→ Instructions to follow
Images are to be dropped; everything else in the entries below must be copied exactly.

→ Provided records
......
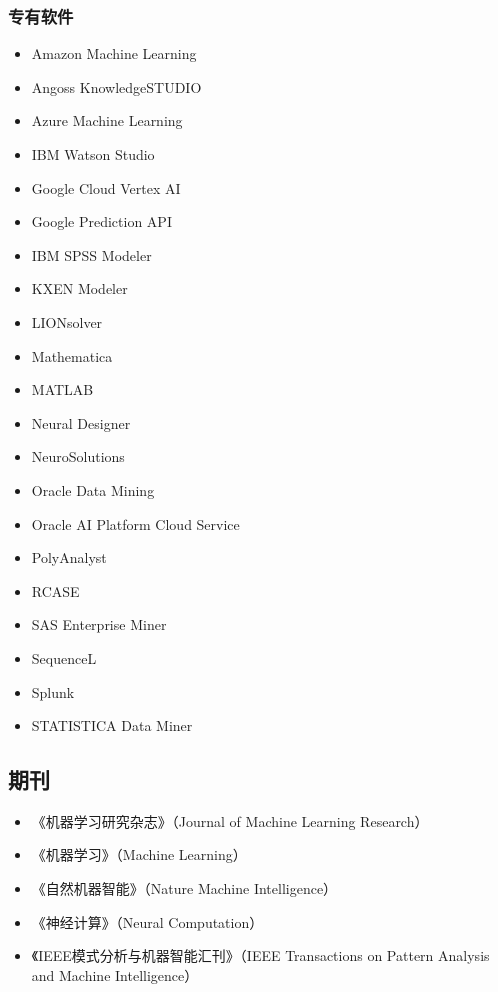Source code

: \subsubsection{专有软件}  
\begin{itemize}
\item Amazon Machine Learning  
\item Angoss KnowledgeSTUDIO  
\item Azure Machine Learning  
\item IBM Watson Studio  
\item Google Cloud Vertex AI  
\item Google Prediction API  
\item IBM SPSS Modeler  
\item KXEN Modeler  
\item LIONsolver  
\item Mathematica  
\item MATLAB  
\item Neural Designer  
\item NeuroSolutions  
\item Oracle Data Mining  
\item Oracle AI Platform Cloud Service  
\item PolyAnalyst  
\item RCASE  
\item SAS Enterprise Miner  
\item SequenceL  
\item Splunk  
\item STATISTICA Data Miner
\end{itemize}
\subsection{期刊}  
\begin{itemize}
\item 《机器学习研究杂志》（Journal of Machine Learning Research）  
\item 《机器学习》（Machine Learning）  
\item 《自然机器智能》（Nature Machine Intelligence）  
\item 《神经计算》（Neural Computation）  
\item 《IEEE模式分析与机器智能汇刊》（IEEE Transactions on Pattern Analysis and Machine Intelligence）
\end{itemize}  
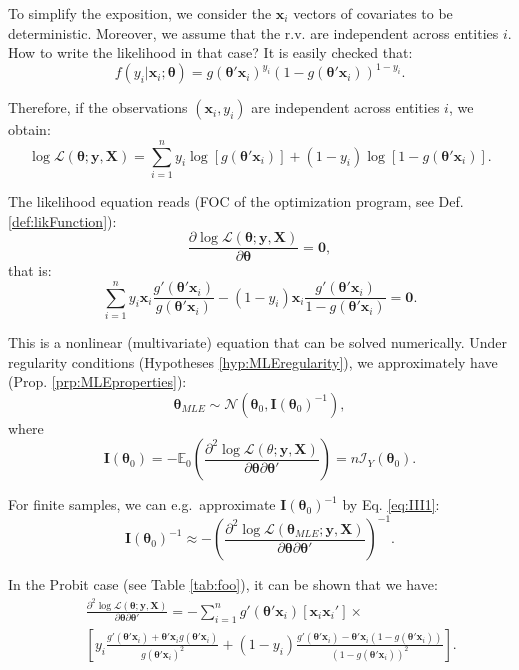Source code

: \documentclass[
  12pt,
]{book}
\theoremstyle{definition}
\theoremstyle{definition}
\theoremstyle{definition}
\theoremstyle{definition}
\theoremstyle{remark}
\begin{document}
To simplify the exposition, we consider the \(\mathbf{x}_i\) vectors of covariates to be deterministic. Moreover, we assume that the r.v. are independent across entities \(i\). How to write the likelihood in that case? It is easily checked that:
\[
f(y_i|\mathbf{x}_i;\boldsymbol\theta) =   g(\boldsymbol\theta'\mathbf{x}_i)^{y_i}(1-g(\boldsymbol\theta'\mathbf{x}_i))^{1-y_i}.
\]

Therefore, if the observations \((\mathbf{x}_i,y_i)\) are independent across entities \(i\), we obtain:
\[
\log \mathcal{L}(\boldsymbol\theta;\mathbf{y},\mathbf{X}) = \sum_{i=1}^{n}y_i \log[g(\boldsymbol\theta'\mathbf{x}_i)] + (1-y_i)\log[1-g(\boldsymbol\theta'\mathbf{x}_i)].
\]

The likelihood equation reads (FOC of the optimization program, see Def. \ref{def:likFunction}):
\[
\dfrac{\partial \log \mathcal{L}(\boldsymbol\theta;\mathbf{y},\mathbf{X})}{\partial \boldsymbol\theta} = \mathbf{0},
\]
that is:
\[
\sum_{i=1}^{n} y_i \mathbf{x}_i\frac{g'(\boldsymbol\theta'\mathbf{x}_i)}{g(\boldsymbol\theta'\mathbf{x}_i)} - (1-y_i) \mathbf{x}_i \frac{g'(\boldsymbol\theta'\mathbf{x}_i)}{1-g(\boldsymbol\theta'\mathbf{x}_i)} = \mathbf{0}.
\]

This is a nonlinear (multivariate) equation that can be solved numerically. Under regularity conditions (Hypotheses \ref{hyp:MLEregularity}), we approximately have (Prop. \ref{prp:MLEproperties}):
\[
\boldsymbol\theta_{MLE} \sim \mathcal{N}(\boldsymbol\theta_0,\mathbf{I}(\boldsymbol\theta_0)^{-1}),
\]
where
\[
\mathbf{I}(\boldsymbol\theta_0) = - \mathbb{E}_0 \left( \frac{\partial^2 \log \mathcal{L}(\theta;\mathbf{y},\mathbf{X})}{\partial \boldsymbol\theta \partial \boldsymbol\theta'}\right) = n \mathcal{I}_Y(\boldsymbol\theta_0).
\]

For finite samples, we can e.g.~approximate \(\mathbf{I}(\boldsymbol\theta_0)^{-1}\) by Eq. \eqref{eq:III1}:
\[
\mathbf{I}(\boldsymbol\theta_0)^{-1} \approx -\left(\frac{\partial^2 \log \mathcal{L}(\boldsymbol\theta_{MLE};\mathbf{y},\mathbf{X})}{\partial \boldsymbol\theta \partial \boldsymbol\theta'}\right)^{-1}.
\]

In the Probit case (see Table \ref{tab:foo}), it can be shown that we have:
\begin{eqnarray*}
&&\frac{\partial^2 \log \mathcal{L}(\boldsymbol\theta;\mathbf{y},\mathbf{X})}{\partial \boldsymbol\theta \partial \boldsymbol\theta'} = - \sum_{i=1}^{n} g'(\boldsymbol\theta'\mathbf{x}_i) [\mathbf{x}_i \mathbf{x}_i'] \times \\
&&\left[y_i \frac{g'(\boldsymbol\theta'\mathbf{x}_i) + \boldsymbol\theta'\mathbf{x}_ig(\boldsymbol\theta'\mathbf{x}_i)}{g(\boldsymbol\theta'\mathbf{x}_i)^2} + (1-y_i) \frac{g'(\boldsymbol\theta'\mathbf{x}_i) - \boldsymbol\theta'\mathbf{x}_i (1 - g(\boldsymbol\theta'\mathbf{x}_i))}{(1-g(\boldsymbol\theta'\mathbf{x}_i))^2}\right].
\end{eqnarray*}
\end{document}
......
→ Completed task
Source code

: \subsubsection{专有软件}  
\begin{itemize}
\item Amazon Machine Learning  
\item Angoss KnowledgeSTUDIO  
\item Azure Machine Learning  
\item IBM Watson Studio  
\item Google Cloud Vertex AI  
\item Google Prediction API  
\item IBM SPSS Modeler  
\item KXEN Modeler  
\item LIONsolver  
\item Mathematica  
\item MATLAB  
\item Neural Designer  
\item NeuroSolutions  
\item Oracle Data Mining  
\item Oracle AI Platform Cloud Service  
\item PolyAnalyst  
\item RCASE  
\item SAS Enterprise Miner  
\item SequenceL  
\item Splunk  
\item STATISTICA Data Miner
\end{itemize}
\subsection{期刊}  
\begin{itemize}
\item 《机器学习研究杂志》（Journal of Machine Learning Research）  
\item 《机器学习》（Machine Learning）  
\item 《自然机器智能》（Nature Machine Intelligence）  
\item 《神经计算》（Neural Computation）  
\item 《IEEE模式分析与机器智能汇刊》（IEEE Transactions on Pattern Analysis and Machine Intelligence）
\end{itemize}  
Source code

: \documentclass[
  12pt,
]{book}
\theoremstyle{definition}
\theoremstyle{definition}
\theoremstyle{definition}
\theoremstyle{definition}
\theoremstyle{remark}
\begin{document}
To simplify the exposition, we consider the \(\mathbf{x}_i\) vectors of covariates to be deterministic. Moreover, we assume that the r.v. are independent across entities \(i\). How to write the likelihood in that case? It is easily checked that:
\[
f(y_i|\mathbf{x}_i;\boldsymbol\theta) =   g(\boldsymbol\theta'\mathbf{x}_i)^{y_i}(1-g(\boldsymbol\theta'\mathbf{x}_i))^{1-y_i}.
\]

Therefore, if the observations \((\mathbf{x}_i,y_i)\) are independent across entities \(i\), we obtain:
\[
\log \mathcal{L}(\boldsymbol\theta;\mathbf{y},\mathbf{X}) = \sum_{i=1}^{n}y_i \log[g(\boldsymbol\theta'\mathbf{x}_i)] + (1-y_i)\log[1-g(\boldsymbol\theta'\mathbf{x}_i)].
\]

The likelihood equation reads (FOC of the optimization program, see Def. \ref{def:likFunction}):
\[
\dfrac{\partial \log \mathcal{L}(\boldsymbol\theta;\mathbf{y},\mathbf{X})}{\partial \boldsymbol\theta} = \mathbf{0},
\]
that is:
\[
\sum_{i=1}^{n} y_i \mathbf{x}_i\frac{g'(\boldsymbol\theta'\mathbf{x}_i)}{g(\boldsymbol\theta'\mathbf{x}_i)} - (1-y_i) \mathbf{x}_i \frac{g'(\boldsymbol\theta'\mathbf{x}_i)}{1-g(\boldsymbol\theta'\mathbf{x}_i)} = \mathbf{0}.
\]

This is a nonlinear (multivariate) equation that can be solved numerically. Under regularity conditions (Hypotheses \ref{hyp:MLEregularity}), we approximately have (Prop. \ref{prp:MLEproperties}):
\[
\boldsymbol\theta_{MLE} \sim \mathcal{N}(\boldsymbol\theta_0,\mathbf{I}(\boldsymbol\theta_0)^{-1}),
\]
where
\[
\mathbf{I}(\boldsymbol\theta_0) = - \mathbb{E}_0 \left( \frac{\partial^2 \log \mathcal{L}(\theta;\mathbf{y},\mathbf{X})}{\partial \boldsymbol\theta \partial \boldsymbol\theta'}\right) = n \mathcal{I}_Y(\boldsymbol\theta_0).
\]

For finite samples, we can e.g.~approximate \(\mathbf{I}(\boldsymbol\theta_0)^{-1}\) by Eq. \eqref{eq:III1}:
\[
\mathbf{I}(\boldsymbol\theta_0)^{-1} \approx -\left(\frac{\partial^2 \log \mathcal{L}(\boldsymbol\theta_{MLE};\mathbf{y},\mathbf{X})}{\partial \boldsymbol\theta \partial \boldsymbol\theta'}\right)^{-1}.
\]

In the Probit case (see Table \ref{tab:foo}), it can be shown that we have:
\begin{eqnarray*}
&&\frac{\partial^2 \log \mathcal{L}(\boldsymbol\theta;\mathbf{y},\mathbf{X})}{\partial \boldsymbol\theta \partial \boldsymbol\theta'} = - \sum_{i=1}^{n} g'(\boldsymbol\theta'\mathbf{x}_i) [\mathbf{x}_i \mathbf{x}_i'] \times \\
&&\left[y_i \frac{g'(\boldsymbol\theta'\mathbf{x}_i) + \boldsymbol\theta'\mathbf{x}_ig(\boldsymbol\theta'\mathbf{x}_i)}{g(\boldsymbol\theta'\mathbf{x}_i)^2} + (1-y_i) \frac{g'(\boldsymbol\theta'\mathbf{x}_i) - \boldsymbol\theta'\mathbf{x}_i (1 - g(\boldsymbol\theta'\mathbf{x}_i))}{(1-g(\boldsymbol\theta'\mathbf{x}_i))^2}\right].
\end{eqnarray*}
\end{document}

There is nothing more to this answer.